I know about that second situation because I was an expert witness when the manufacturer sued the Navy.   When I testified at the Armed Services Board of Contract Appeals, my task was to explain all of the above in a manner that lawyers and the trial judge could understand.  In my experience, lawyers and judges don’t grasp probability and statistics concepts easily, so just stating that the situation was governed by the binomial distribution wasn’t going to cut it.

I went shopping the night before I testified and bought two bags of coffee beans (one with white beans, and one with brown beans).   I put 5 white beans in a bag (representing unreliable product), and 95 beans in the same bag (representing product that would work).  I stuck the bag in my pocket the next morning and went to court.

After explaining the binomial distribution, the nature of the relationship between a product’s reliability and the probability of passing a test, and the x-y plot you see above, I could see that the judge (who was a good guy) had glazed over.  When I finished, I told the judge I could demonstrate the concept for him.  I pulled the bag of coffee beans out of my pocket and explained the contents, and I offered to pull out 32 beans.  The lights came on.  The judge smiled.  He told the Navy’s attorney to pull the beans out of the bag.  The 17th bean was a white one, representing a flare that wouldn’t work (and a failed lot acceptance test).

It was a cool display, it was a deciding factor in the manufacturer winning its $25.4 million claim against the Navy, and that little demonstration was cited as one of the best Armed Services Board of Contract Appeals explanations that year.

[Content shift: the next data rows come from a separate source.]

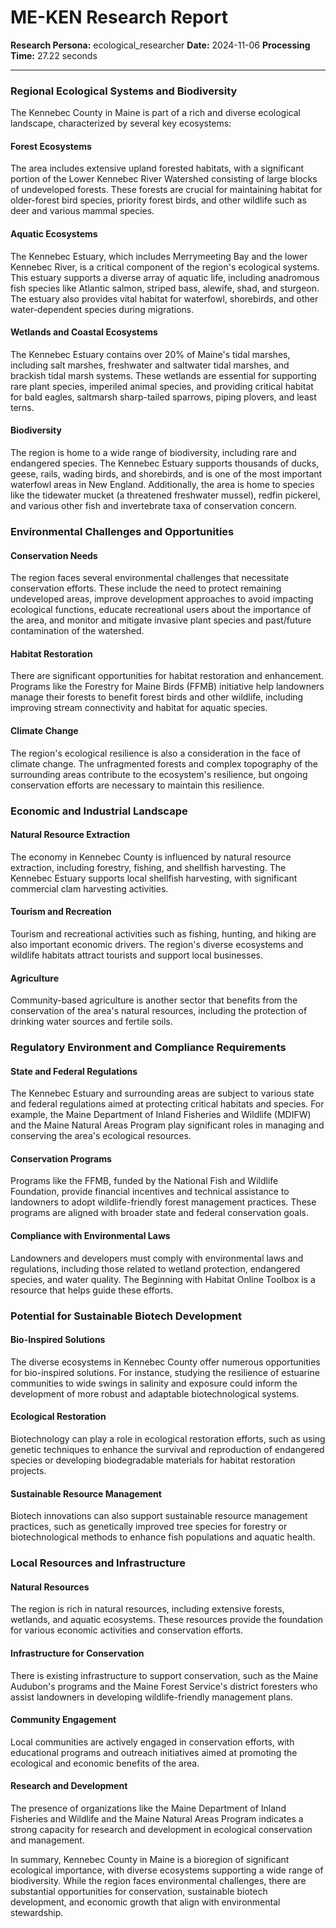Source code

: # ME-KEN Research Report

**Research Persona:** ecological_researcher
**Date:** 2024-11-06
**Processing Time:** 27.22 seconds

---

### Regional Ecological Systems and Biodiversity

The Kennebec County in Maine is part of a rich and diverse ecological landscape, characterized by several key ecosystems:

#### Forest Ecosystems
The area includes extensive upland forested habitats, with a significant portion of the Lower Kennebec River Watershed consisting of large blocks of undeveloped forests. These forests are crucial for maintaining habitat for older-forest bird species, priority forest birds, and other wildlife such as deer and various mammal species.

#### Aquatic Ecosystems
The Kennebec Estuary, which includes Merrymeeting Bay and the lower Kennebec River, is a critical component of the region's ecological systems. This estuary supports a diverse array of aquatic life, including anadromous fish species like Atlantic salmon, striped bass, alewife, shad, and sturgeon. The estuary also provides vital habitat for waterfowl, shorebirds, and other water-dependent species during migrations.

#### Wetlands and Coastal Ecosystems
The Kennebec Estuary contains over 20% of Maine's tidal marshes, including salt marshes, freshwater and saltwater tidal marshes, and brackish tidal marsh systems. These wetlands are essential for supporting rare plant species, imperiled animal species, and providing critical habitat for bald eagles, saltmarsh sharp-tailed sparrows, piping plovers, and least terns.

#### Biodiversity
The region is home to a wide range of biodiversity, including rare and endangered species. The Kennebec Estuary supports thousands of ducks, geese, rails, wading birds, and shorebirds, and is one of the most important waterfowl areas in New England. Additionally, the area is home to species like the tidewater mucket (a threatened freshwater mussel), redfin pickerel, and various other fish and invertebrate taxa of conservation concern.

### Environmental Challenges and Opportunities

#### Conservation Needs
The region faces several environmental challenges that necessitate conservation efforts. These include the need to protect remaining undeveloped areas, improve development approaches to avoid impacting ecological functions, educate recreational users about the importance of the area, and monitor and mitigate invasive plant species and past/future contamination of the watershed.

#### Habitat Restoration
There are significant opportunities for habitat restoration and enhancement. Programs like the Forestry for Maine Birds (FFMB) initiative help landowners manage their forests to benefit forest birds and other wildlife, including improving stream connectivity and habitat for aquatic species.

#### Climate Change
The region's ecological resilience is also a consideration in the face of climate change. The unfragmented forests and complex topography of the surrounding areas contribute to the ecosystem's resilience, but ongoing conservation efforts are necessary to maintain this resilience.

### Economic and Industrial Landscape

#### Natural Resource Extraction
The economy in Kennebec County is influenced by natural resource extraction, including forestry, fishing, and shellfish harvesting. The Kennebec Estuary supports local shellfish harvesting, with significant commercial clam harvesting activities.

#### Tourism and Recreation
Tourism and recreational activities such as fishing, hunting, and hiking are also important economic drivers. The region's diverse ecosystems and wildlife habitats attract tourists and support local businesses.

#### Agriculture
Community-based agriculture is another sector that benefits from the conservation of the area's natural resources, including the protection of drinking water sources and fertile soils.

### Regulatory Environment and Compliance Requirements

#### State and Federal Regulations
The Kennebec Estuary and surrounding areas are subject to various state and federal regulations aimed at protecting critical habitats and species. For example, the Maine Department of Inland Fisheries and Wildlife (MDIFW) and the Maine Natural Areas Program play significant roles in managing and conserving the area's ecological resources.

#### Conservation Programs
Programs like the FFMB, funded by the National Fish and Wildlife Foundation, provide financial incentives and technical assistance to landowners to adopt wildlife-friendly forest management practices. These programs are aligned with broader state and federal conservation goals.

#### Compliance with Environmental Laws
Landowners and developers must comply with environmental laws and regulations, including those related to wetland protection, endangered species, and water quality. The Beginning with Habitat Online Toolbox is a resource that helps guide these efforts.

### Potential for Sustainable Biotech Development

#### Bio-Inspired Solutions
The diverse ecosystems in Kennebec County offer numerous opportunities for bio-inspired solutions. For instance, studying the resilience of estuarine communities to wide swings in salinity and exposure could inform the development of more robust and adaptable biotechnological systems.

#### Ecological Restoration
Biotechnology can play a role in ecological restoration efforts, such as using genetic techniques to enhance the survival and reproduction of endangered species or developing biodegradable materials for habitat restoration projects.

#### Sustainable Resource Management
Biotech innovations can also support sustainable resource management practices, such as genetically improved tree species for forestry or biotechnological methods to enhance fish populations and aquatic health.

### Local Resources and Infrastructure

#### Natural Resources
The region is rich in natural resources, including extensive forests, wetlands, and aquatic ecosystems. These resources provide the foundation for various economic activities and conservation efforts.

#### Infrastructure for Conservation
There is existing infrastructure to support conservation, such as the Maine Audubon's programs and the Maine Forest Service's district foresters who assist landowners in developing wildlife-friendly management plans.

#### Community Engagement
Local communities are actively engaged in conservation efforts, with educational programs and outreach initiatives aimed at promoting the ecological and economic benefits of the area.

#### Research and Development
The presence of organizations like the Maine Department of Inland Fisheries and Wildlife and the Maine Natural Areas Program indicates a strong capacity for research and development in ecological conservation and management.

In summary, Kennebec County in Maine is a bioregion of significant ecological importance, with diverse ecosystems supporting a wide range of biodiversity. While the region faces environmental challenges, there are substantial opportunities for conservation, sustainable biotech development, and economic growth that align with environmental stewardship.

So, think about this…when you specify (or agree to) a sample-based test, what’s the reliability of the thing you’re testing, and is it consistent with your test?  If you are failing sample-based acceptance tests, you may simply have an overly-stringent acceptance test.   These kinds of evaluations sound complicated, but Excel makes it a lot easier than it used to be.  The operating characteristic curve is one of the key concepts we should always consider in such situations, and it’s a key part of the root cause failure analysis training we offer.